TASK GOAL: Keep each line of the material that includes "GameLoadGui", and leave out the rest.
Start of Block
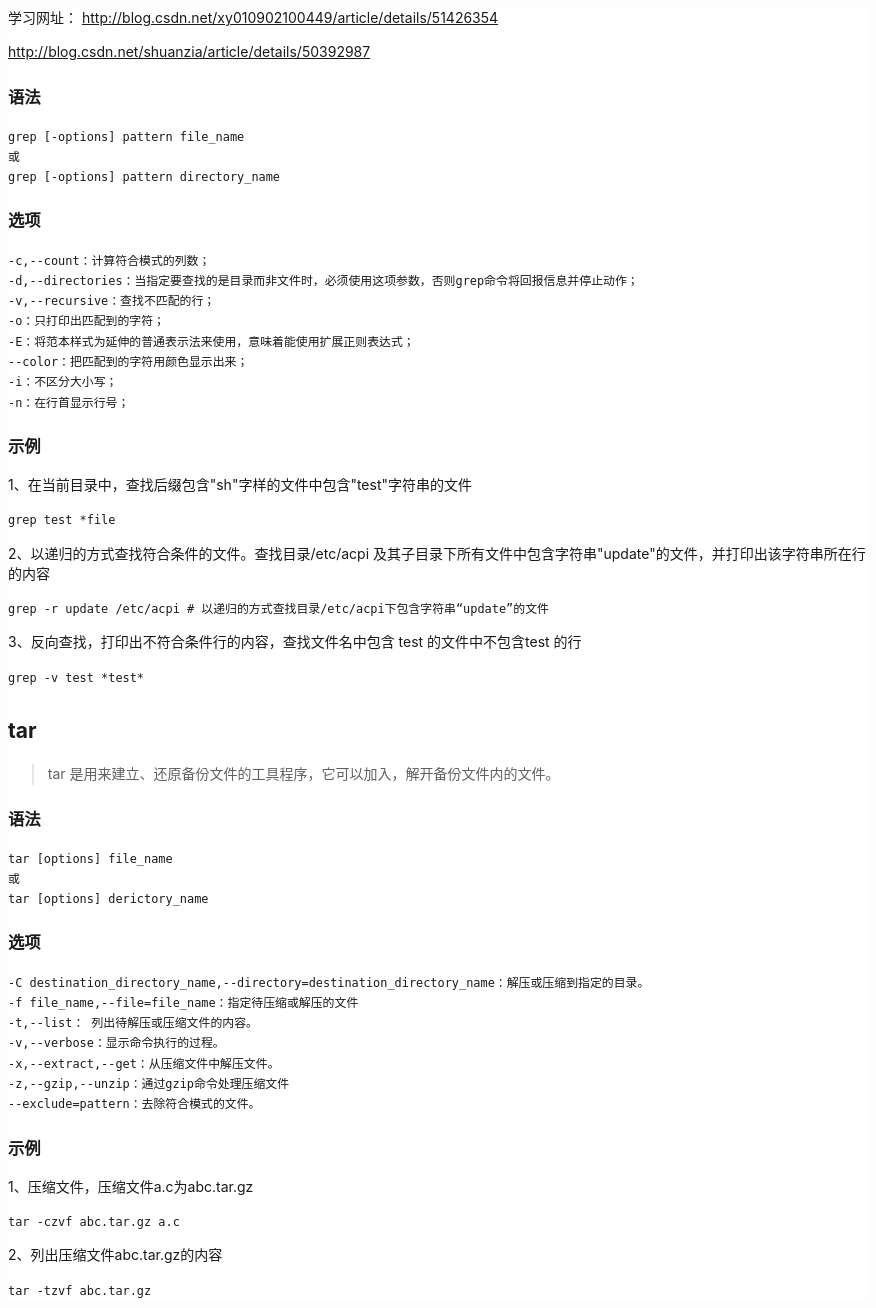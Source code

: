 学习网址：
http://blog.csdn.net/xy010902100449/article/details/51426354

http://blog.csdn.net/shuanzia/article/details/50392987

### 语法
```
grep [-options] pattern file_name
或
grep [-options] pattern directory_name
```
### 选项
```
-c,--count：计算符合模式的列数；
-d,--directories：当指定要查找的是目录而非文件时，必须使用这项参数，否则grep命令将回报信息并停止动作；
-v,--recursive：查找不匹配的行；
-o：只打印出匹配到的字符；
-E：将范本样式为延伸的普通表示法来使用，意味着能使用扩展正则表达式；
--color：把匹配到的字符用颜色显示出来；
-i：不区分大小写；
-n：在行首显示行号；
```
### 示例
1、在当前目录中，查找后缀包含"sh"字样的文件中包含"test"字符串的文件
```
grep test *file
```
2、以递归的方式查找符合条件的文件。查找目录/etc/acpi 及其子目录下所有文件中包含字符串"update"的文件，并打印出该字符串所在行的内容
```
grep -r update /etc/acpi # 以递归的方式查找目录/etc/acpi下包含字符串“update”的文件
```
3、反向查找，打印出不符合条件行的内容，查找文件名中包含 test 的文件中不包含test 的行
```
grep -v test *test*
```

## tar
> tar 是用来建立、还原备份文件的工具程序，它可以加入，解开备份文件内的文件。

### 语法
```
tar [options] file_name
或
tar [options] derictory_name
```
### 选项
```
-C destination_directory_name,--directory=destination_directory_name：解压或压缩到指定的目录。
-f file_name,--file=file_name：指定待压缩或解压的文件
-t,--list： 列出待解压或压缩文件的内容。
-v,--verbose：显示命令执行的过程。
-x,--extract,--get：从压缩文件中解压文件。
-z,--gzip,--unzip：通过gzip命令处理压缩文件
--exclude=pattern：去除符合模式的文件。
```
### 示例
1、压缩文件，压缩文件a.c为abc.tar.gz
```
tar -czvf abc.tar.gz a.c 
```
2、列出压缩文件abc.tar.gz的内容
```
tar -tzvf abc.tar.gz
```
End of Block
Start of Block
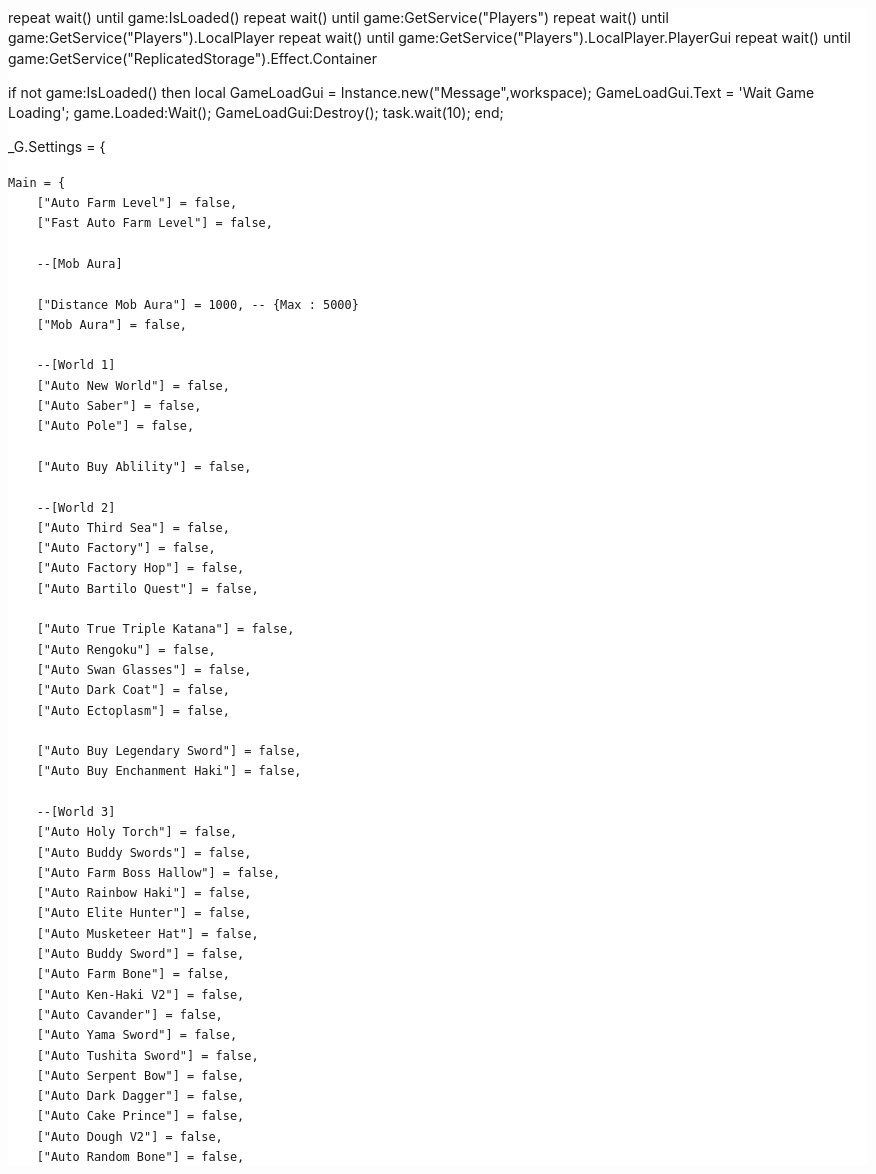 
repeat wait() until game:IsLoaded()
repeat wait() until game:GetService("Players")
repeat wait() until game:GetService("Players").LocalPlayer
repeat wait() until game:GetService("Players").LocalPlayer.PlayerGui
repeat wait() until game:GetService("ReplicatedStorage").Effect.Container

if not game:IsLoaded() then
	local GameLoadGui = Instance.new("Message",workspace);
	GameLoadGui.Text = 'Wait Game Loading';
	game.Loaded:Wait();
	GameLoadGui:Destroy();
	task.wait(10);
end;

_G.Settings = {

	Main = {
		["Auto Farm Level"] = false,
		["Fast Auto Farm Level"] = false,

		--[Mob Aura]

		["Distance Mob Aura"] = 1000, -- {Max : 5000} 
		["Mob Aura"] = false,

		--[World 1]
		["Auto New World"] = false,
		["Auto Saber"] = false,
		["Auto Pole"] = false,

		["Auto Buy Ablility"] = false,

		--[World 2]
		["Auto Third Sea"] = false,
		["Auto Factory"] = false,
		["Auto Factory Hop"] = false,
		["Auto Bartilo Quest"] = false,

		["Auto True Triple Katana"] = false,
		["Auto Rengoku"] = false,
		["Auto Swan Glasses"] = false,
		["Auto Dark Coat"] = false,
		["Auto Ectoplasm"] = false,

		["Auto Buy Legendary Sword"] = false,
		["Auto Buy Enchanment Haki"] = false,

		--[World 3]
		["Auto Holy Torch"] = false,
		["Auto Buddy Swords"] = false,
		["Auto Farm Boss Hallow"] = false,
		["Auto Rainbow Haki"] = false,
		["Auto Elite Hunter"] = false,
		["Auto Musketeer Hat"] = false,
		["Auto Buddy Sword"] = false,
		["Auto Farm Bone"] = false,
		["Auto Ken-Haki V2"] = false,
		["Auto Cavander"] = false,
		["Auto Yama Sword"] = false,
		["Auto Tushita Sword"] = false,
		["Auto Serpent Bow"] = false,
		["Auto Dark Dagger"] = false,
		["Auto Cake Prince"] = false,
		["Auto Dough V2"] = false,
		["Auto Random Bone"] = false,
End of Block
SOLUTION TO THIS EXERCISE:
	local GameLoadGui = Instance.new("Message",workspace);
	GameLoadGui.Text = 'Wait Game Loading';
	GameLoadGui:Destroy();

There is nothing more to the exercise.